Strona:Juliusz Verne - Bez przewrotu.pdf/69

Z Wikiźródeł, wolnej biblioteki
Ta strona została przepisana.

Oto na czem polegała jej wspaniałomyślność: Jeśli prezes Barbicane i kapitan Nicholl używali od powrotu z wyprawy nieporównanej wziętości, był człowiek jeszcze jeden, który w niej niepośledni brał udział. Domyślicie się zapewne, że chcę tu mówić o J. T. Mastonie, o owym kipiącym od wewnętrznego zapału sekretarzu Klubu Strzeleckiego. Wszak to temu genialnemu rachmistrzowi zawdzięczała ludzkość formuły matematyczne, zapomocą których spróbowano wielkiego, wyżej wymienionego doświadczenia. Jeśli nie towarzyszył swym dwóm kolegom w owej nadziemskiej podróży, to przecież nie z braku odwagi, do kroćset kul!
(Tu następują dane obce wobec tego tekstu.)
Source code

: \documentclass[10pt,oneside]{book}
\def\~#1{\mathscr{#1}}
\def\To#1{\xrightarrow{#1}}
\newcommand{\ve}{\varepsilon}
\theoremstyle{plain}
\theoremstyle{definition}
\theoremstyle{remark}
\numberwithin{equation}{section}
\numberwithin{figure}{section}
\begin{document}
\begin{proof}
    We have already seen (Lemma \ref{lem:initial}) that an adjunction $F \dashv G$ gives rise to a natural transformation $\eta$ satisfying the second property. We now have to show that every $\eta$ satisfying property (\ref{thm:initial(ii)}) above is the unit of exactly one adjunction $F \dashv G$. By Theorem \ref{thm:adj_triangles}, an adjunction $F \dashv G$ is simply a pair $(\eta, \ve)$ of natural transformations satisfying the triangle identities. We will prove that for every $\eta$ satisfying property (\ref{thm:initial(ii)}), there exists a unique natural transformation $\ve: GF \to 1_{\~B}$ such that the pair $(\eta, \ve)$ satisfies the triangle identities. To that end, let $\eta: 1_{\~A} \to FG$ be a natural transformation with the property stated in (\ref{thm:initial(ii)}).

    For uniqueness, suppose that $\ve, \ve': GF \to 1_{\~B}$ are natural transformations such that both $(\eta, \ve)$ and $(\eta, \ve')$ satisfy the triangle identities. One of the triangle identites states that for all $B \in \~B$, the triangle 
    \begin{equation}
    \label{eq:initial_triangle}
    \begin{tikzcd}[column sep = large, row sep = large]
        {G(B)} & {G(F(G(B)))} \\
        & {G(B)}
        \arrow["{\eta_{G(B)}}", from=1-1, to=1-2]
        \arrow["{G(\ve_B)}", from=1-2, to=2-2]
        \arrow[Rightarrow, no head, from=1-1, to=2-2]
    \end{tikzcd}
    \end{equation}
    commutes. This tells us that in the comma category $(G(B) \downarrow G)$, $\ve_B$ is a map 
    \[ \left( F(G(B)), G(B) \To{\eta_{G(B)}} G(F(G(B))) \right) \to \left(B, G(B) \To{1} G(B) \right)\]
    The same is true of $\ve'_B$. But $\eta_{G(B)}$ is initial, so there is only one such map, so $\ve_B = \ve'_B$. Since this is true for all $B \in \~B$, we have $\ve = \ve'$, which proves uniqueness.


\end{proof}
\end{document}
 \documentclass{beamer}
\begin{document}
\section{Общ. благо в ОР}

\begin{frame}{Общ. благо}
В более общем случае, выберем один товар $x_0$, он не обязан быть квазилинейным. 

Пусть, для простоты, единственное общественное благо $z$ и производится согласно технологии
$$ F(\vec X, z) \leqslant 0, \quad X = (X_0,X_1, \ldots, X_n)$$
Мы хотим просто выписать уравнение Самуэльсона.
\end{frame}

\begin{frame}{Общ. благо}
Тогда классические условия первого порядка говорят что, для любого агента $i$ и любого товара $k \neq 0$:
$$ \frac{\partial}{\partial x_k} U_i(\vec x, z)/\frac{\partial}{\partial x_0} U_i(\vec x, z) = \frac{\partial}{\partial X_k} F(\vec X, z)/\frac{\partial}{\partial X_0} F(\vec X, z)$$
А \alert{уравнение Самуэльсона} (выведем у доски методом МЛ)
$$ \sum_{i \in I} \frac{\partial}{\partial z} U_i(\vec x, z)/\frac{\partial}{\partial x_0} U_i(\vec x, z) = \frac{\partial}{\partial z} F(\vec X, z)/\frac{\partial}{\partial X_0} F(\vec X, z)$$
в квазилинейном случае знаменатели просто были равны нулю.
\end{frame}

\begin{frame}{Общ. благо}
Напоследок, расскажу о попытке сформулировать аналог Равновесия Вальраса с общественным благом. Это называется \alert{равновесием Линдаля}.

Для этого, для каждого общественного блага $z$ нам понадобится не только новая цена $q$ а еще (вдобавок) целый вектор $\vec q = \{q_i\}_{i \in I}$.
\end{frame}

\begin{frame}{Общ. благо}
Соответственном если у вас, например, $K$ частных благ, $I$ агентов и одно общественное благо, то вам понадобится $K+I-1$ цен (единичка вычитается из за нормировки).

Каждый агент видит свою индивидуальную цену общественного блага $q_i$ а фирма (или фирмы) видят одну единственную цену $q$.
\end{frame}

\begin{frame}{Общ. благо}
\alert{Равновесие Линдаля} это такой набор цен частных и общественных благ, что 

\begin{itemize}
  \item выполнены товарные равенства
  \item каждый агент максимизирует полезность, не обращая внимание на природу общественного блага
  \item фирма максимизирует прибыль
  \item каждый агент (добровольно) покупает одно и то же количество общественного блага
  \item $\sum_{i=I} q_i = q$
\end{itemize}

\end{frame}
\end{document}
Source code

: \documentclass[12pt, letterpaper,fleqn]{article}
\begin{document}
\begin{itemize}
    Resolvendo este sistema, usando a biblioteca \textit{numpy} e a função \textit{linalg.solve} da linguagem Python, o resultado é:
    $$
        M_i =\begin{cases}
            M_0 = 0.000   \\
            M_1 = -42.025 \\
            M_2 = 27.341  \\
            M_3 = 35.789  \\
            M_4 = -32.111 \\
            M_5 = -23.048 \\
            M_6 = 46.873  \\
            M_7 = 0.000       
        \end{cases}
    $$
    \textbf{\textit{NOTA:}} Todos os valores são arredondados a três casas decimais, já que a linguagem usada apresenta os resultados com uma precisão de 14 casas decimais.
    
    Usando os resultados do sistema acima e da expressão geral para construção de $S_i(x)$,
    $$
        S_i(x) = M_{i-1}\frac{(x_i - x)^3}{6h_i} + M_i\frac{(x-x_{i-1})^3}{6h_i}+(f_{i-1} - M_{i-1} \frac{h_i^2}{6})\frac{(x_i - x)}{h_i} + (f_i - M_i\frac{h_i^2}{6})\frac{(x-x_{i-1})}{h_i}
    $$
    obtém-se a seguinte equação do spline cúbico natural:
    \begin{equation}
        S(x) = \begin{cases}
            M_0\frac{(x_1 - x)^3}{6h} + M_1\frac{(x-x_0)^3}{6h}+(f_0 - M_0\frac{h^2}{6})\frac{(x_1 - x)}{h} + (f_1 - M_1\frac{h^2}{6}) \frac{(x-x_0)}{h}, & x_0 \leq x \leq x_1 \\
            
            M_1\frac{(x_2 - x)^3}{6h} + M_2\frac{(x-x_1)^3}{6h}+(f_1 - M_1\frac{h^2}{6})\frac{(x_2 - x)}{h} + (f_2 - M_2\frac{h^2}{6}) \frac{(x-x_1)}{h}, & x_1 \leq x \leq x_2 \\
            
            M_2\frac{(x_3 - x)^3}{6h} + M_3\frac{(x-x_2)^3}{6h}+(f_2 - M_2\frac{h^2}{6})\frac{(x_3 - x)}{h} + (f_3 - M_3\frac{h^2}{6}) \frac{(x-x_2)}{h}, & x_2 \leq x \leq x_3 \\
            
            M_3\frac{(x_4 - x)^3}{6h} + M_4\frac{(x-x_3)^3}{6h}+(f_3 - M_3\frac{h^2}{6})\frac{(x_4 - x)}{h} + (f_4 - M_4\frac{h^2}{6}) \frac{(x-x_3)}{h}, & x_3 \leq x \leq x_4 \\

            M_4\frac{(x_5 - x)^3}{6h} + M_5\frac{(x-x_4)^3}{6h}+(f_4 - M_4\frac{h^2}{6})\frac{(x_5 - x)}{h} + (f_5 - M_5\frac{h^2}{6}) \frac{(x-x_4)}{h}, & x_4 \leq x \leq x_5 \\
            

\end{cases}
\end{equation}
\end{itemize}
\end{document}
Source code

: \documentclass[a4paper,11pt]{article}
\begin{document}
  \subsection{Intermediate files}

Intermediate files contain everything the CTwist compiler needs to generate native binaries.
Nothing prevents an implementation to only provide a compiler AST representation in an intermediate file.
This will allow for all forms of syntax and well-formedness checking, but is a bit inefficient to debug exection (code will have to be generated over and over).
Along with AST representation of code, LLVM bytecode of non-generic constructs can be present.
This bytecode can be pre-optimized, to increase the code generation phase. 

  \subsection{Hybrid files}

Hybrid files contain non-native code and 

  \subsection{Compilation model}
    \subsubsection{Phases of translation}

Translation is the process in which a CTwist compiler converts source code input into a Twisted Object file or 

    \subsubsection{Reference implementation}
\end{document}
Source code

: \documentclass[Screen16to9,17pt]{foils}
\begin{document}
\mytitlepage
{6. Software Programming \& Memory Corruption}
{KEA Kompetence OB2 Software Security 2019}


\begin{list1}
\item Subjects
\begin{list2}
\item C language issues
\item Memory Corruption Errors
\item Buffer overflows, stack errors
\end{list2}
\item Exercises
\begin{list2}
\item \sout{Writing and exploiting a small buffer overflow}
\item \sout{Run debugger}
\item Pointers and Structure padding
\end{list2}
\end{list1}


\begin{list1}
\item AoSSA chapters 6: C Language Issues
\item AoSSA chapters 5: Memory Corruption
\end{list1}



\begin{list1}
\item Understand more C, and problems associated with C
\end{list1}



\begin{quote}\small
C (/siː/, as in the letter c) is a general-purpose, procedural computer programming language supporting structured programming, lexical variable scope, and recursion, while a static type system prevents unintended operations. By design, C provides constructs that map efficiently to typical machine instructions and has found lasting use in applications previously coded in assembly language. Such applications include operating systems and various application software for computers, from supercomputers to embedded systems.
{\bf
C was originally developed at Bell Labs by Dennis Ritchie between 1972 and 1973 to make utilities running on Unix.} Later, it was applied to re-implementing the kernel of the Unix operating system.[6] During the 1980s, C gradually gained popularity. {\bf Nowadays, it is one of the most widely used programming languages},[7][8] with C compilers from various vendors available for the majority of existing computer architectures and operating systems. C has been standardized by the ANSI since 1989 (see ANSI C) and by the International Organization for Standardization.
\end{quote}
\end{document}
Nie, godny artylerzysta, mańkut, pozbawiony prawej ręki, był zaopatrzony w czaszkę z gutaperki, skutkiem jednego z tych, niestety zbyt pospolitych wypadków, zdarzających się na wojnie. I w istocie, pokazując go selenitom, dałoby się im arcy-nieosobliwe wyobrażenie o mieszkańcach ziemi, której księżyc jest przecież tylko pokornym satelitą.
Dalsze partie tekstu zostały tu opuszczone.